Questions to consider

  • What percent of written code is covered by automated tests?
  • Do you enforce a particular coding standard?
  • Are code reviews performed? By whom?
  • What version control system branching strategy do you use?

Architecture

In addition to questions about your processes and practices, you'll also encounter questions about your application's architectural design and hosting strategy. If you don't have a high-level architecture diagram, now is a good time to put one together.

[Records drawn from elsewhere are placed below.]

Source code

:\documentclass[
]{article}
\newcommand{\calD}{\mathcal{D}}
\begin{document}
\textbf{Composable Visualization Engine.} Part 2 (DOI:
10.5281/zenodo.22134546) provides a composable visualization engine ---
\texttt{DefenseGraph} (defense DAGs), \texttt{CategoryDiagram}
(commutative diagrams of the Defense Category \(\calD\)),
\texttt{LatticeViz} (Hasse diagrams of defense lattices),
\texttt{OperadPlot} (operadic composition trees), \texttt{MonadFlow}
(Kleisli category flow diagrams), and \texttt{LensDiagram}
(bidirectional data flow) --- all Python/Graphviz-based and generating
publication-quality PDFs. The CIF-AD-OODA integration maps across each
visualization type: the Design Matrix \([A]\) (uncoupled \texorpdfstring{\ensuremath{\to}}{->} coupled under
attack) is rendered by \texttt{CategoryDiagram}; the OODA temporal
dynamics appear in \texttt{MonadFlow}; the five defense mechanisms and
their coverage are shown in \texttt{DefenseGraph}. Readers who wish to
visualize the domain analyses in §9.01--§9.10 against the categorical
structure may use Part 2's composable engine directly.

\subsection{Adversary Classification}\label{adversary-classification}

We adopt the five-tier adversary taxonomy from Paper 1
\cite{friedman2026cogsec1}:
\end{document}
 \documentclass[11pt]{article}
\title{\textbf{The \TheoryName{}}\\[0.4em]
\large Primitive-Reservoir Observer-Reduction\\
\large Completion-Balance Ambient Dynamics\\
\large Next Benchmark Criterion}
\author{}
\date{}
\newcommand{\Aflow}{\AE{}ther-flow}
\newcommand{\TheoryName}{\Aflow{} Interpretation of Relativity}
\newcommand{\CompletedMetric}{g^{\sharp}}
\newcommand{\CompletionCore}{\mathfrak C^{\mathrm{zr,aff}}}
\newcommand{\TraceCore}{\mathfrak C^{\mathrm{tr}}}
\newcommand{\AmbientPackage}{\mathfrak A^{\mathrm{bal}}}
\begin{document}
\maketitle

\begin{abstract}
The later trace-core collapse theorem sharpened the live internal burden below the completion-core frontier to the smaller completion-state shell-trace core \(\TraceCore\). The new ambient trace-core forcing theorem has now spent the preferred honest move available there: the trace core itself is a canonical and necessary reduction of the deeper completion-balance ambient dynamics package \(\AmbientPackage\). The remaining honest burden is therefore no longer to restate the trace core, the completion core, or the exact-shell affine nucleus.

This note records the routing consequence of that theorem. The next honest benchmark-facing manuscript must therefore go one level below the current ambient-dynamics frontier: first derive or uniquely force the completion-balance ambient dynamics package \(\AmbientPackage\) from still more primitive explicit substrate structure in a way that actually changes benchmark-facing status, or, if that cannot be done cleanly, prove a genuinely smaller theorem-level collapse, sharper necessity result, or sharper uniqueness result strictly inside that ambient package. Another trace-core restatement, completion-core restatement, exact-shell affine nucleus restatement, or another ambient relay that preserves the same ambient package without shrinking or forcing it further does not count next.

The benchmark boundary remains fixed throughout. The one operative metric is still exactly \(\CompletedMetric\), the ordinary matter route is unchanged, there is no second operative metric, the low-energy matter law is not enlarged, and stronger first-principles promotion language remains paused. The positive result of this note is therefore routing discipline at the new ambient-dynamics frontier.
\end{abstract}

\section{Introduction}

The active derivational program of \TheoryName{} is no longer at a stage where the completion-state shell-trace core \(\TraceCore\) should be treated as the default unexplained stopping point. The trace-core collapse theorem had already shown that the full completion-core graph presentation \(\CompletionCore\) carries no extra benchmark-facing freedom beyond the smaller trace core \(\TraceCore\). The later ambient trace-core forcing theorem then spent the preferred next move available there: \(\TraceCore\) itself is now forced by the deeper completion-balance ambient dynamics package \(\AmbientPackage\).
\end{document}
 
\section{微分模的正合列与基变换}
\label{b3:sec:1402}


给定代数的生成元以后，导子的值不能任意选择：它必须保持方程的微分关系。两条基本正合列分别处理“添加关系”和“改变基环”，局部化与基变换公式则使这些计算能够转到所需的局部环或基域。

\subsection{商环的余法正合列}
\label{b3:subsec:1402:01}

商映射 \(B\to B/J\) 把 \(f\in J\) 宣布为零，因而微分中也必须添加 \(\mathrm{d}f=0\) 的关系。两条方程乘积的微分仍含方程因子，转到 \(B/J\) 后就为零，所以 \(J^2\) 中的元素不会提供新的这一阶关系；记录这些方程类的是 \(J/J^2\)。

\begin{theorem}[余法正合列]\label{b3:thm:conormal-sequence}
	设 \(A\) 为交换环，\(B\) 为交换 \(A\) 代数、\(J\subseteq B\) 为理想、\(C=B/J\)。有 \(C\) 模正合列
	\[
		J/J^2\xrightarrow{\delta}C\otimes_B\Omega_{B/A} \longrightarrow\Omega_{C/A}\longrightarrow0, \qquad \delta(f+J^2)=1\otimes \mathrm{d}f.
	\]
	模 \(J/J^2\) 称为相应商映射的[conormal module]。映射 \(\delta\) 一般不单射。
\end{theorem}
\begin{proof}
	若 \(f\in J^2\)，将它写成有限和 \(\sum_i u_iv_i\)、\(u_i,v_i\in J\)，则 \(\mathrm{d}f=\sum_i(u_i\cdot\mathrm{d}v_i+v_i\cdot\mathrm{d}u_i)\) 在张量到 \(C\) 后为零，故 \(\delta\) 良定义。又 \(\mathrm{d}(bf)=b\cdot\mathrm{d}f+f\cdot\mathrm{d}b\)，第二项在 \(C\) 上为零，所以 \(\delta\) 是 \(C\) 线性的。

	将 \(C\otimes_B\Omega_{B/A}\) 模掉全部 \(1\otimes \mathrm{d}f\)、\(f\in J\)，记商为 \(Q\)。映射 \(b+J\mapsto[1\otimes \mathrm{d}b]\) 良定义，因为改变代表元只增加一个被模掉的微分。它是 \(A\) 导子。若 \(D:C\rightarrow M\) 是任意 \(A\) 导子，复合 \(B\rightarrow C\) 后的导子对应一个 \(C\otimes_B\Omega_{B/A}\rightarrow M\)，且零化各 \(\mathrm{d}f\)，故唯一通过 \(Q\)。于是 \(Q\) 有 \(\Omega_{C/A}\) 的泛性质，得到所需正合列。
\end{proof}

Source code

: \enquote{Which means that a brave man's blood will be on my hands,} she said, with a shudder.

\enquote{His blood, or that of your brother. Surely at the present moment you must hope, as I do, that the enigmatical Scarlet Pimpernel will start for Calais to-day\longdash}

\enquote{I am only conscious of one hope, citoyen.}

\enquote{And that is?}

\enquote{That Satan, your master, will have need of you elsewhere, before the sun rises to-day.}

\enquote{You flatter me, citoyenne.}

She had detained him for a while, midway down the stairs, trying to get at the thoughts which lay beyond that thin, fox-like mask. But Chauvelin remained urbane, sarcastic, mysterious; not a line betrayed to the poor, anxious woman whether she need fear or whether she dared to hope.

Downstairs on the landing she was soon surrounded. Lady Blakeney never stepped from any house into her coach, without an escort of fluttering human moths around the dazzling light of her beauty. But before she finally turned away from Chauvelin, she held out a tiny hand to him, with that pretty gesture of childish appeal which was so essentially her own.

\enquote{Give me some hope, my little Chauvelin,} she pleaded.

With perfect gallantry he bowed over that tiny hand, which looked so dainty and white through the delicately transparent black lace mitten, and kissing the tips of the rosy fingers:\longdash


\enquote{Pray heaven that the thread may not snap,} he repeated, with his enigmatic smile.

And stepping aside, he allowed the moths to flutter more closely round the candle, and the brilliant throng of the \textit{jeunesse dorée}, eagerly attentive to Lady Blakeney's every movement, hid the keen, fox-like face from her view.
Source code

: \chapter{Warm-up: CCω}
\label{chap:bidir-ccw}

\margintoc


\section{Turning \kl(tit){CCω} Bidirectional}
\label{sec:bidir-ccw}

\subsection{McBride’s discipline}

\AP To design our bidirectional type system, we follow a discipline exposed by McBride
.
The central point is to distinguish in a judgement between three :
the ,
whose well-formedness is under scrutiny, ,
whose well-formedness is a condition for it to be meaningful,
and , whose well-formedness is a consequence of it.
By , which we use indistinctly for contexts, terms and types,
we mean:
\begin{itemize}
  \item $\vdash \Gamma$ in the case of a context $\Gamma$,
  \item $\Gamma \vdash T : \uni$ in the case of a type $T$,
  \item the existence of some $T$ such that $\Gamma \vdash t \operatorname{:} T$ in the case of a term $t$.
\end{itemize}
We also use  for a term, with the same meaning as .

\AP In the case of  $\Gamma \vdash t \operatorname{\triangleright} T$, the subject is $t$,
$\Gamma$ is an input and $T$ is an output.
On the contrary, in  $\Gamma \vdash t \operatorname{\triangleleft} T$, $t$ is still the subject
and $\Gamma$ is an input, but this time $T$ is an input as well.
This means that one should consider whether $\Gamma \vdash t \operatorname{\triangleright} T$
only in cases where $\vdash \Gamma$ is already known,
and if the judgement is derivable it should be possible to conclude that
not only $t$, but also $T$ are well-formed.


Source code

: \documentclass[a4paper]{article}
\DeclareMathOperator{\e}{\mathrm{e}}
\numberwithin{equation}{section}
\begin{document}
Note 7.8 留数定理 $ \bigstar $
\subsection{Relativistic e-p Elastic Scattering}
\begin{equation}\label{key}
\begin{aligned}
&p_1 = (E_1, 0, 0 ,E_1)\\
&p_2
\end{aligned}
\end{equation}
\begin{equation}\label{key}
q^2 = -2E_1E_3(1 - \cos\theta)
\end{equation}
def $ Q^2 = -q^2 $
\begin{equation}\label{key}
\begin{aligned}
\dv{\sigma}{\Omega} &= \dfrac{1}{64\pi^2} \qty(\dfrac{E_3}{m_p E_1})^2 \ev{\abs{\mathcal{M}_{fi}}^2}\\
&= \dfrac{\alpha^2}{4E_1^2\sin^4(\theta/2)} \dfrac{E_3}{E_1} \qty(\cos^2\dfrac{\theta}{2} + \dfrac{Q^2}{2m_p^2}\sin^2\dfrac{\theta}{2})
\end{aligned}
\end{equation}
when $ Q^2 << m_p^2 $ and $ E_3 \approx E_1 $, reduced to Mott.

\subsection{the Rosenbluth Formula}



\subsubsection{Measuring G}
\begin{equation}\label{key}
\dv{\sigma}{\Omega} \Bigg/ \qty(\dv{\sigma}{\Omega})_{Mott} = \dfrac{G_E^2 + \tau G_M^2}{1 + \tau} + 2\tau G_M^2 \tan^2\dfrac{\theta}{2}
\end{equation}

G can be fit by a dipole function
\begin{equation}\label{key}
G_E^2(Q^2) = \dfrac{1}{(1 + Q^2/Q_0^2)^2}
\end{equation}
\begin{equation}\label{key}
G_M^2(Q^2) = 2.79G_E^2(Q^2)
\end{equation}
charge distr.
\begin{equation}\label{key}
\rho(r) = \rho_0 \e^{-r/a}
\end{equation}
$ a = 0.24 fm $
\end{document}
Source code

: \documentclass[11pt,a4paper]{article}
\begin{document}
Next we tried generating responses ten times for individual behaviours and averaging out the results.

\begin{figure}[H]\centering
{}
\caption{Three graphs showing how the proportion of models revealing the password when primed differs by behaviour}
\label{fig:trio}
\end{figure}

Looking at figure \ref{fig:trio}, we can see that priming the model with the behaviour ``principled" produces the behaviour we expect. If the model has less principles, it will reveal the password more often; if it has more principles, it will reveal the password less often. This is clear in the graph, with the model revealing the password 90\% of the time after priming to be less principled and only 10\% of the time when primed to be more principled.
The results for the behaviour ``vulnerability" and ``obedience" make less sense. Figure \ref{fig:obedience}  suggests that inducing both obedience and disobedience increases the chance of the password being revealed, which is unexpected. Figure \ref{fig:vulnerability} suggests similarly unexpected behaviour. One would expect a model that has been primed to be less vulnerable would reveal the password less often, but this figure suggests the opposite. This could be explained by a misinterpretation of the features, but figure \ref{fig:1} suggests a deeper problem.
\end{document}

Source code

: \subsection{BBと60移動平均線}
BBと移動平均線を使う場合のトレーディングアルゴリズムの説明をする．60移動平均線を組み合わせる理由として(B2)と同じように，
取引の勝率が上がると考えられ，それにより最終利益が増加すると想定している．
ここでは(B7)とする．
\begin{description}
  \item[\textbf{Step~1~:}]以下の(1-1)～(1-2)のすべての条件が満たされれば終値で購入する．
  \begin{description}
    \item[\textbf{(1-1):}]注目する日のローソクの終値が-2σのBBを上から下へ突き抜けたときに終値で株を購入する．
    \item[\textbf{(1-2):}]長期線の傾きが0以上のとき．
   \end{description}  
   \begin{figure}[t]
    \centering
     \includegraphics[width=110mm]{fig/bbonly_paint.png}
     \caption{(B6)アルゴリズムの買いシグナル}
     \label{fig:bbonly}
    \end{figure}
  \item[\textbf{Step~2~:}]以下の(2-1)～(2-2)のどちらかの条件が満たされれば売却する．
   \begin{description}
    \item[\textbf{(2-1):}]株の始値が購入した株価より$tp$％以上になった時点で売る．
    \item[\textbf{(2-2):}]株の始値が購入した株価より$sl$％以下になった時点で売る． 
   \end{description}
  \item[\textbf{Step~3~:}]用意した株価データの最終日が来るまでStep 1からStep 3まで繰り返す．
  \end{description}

When determining how resilient your application is, it is beneficial for users to understand how your apps deal with things like scale and unexpected load. You should also be able to answer questions about the technologies you use and why. There are a wide variety of tools and technologies out there, and while "we made the best choice at the time" may be a valid answer, a more articulate one can be helpful.

Questions to consider

  • Can you provide an architecture diagram?
  • What technologies does your application rely on?
  • How do you deal with unexpected scale?

Reliability

While a working application built with a reliable process provides an excellent foundation of integrity, the reliability of that application is just as important in your cloud audit checklist. Every organization should have a disaster recovery (DR) plan in place in the event of a critical application failure. If that plan involves multiregion or even multi-cloud support, you -- and your auditors -- will have peace of mind if you can convey what that plan is and how you intend to ensure your service is reliable.

Questions to consider

  • What is your DR plan?
  • What region(s) is your infrastructure provisioned in?
  • What is your uptime service-level agreement?
  • Do you have any infrastructure redundancies in place?

Privacy

Auditors will inevitably ask how you maintain your customers' privacy. Whether you are concerned with compliance with the EU's GDPR or protections against the potentially harsh consequences of a data breach, you need to understand how, why and where you store private data.

Data retention

Understand the customer data you collect and how long you keep it. While identifying the overall scope of the data is important, the focus here is personally identifiable information, such as emails, names, addresses, etc. Due to regulations like GDPR, it's important to understand what you collect and where you store it because you might be asked to remove it in the future.

Questions to consider

  • How long do you retain the data for inactive users?
  • What personally identifiable user information do you store?
  • Do you have a data removal process in place?

Encryption

Some data might not be personally identifiable, but it is still sensitive information. Passwords, API keys and other private information would be devastating if they were to be released publicly. Know what information you encrypt, as well as how, so you can properly answer questions in this category.

Questions to consider

  • What sensitive user data is encrypted at rest?
  • What encryption algorithm do you use?
  • What password hashing algorithm do you use?